▸ Activity: Copy exactly, please, the line that has "(Approve + Deny)" in it along with every line after it to the end of the listing.

Raw data START

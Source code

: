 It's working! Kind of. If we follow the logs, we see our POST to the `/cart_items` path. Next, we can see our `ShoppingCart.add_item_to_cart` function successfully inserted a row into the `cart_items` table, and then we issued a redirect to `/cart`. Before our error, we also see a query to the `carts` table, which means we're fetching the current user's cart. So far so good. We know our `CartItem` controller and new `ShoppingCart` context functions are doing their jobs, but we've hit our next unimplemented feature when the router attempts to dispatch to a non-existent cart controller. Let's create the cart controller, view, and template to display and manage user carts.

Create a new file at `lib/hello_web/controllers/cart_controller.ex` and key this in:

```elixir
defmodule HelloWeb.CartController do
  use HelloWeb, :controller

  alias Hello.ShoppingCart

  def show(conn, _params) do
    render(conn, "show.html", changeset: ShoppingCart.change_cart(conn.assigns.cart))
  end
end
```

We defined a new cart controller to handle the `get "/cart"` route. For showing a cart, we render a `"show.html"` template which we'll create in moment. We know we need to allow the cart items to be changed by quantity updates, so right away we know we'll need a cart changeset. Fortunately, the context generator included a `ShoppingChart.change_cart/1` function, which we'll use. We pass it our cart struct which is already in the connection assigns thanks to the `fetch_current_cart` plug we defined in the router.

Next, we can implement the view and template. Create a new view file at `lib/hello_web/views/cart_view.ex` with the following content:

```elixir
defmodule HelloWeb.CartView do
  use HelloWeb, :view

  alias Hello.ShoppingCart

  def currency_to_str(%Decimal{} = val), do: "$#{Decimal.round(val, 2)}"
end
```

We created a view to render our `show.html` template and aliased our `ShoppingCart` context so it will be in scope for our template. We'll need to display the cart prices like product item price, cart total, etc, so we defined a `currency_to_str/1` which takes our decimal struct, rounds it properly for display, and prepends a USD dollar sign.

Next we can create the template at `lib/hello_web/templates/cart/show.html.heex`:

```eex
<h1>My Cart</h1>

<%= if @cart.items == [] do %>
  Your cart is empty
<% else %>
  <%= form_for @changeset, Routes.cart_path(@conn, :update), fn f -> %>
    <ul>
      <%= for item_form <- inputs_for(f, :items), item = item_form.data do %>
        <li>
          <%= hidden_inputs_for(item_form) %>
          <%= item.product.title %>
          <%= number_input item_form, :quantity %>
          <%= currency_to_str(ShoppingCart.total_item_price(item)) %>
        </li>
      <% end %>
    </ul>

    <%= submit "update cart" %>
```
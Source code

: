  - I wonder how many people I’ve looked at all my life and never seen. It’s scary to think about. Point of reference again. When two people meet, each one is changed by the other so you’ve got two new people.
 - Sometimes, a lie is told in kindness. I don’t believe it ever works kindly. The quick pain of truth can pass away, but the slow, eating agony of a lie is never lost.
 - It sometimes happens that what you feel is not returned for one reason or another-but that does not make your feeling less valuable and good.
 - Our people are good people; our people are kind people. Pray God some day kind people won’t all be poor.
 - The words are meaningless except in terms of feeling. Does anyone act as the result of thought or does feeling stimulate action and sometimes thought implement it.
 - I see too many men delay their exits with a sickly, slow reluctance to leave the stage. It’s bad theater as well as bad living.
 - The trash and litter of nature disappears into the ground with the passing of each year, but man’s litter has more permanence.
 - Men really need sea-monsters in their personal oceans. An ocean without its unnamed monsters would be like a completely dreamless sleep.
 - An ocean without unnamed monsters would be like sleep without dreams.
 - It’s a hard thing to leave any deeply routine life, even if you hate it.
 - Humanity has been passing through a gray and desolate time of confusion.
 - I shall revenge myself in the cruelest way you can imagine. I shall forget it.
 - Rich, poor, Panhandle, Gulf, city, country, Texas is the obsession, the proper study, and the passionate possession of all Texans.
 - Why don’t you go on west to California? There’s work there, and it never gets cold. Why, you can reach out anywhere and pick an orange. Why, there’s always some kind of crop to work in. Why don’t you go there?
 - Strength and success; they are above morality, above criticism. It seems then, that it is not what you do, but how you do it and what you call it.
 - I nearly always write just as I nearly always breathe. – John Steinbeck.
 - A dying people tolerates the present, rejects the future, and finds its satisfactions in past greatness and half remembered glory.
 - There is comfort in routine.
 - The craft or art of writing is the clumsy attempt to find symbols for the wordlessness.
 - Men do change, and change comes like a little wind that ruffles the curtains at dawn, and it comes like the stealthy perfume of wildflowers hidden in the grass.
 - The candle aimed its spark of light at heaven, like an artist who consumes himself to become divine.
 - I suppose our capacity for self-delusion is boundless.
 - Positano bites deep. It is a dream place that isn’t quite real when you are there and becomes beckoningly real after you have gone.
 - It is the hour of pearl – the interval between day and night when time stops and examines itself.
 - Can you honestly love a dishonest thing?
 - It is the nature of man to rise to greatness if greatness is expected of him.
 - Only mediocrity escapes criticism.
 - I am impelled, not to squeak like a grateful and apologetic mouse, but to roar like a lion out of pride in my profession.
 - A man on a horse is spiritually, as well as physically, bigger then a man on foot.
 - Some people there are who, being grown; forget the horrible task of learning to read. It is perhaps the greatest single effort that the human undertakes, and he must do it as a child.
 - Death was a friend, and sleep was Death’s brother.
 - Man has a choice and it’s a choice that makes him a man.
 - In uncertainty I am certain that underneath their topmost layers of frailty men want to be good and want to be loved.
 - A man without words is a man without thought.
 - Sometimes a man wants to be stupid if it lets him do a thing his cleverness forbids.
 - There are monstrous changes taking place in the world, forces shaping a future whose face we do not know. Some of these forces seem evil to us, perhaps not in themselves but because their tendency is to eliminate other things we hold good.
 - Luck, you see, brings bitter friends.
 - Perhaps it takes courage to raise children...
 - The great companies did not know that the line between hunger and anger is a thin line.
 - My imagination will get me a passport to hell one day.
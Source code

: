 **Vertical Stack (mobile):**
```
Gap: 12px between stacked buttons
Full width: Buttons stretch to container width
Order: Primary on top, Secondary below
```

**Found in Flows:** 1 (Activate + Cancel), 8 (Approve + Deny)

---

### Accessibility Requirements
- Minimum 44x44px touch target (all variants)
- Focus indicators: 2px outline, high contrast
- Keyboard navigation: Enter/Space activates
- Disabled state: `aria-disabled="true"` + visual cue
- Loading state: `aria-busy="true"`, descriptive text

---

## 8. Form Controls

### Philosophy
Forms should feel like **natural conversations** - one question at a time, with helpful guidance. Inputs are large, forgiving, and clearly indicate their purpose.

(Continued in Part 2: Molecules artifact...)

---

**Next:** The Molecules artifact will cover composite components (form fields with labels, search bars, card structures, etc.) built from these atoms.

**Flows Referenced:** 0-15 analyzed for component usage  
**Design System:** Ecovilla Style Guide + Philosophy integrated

Raw data END

▸ Task response:
**Found in Flows:** 1 (Activate + Cancel), 8 (Approve + Deny)

---

### Accessibility Requirements
- Minimum 44x44px touch target (all variants)
- Focus indicators: 2px outline, high contrast
- Keyboard navigation: Enter/Space activates
- Disabled state: `aria-disabled="true"` + visual cue
- Loading state: `aria-busy="true"`, descriptive text

---

## 8. Form Controls

### Philosophy
Forms should feel like **natural conversations** - one question at a time, with helpful guidance. Inputs are large, forgiving, and clearly indicate their purpose.

(Continued in Part 2: Molecules artifact...)

---

**Next:** The Molecules artifact will cover composite components (form fields with labels, search bars, card structures, etc.) built from these atoms.

**Flows Referenced:** 0-15 analyzed for component usage  
**Design System:** Ecovilla Style Guide + Philosophy integrated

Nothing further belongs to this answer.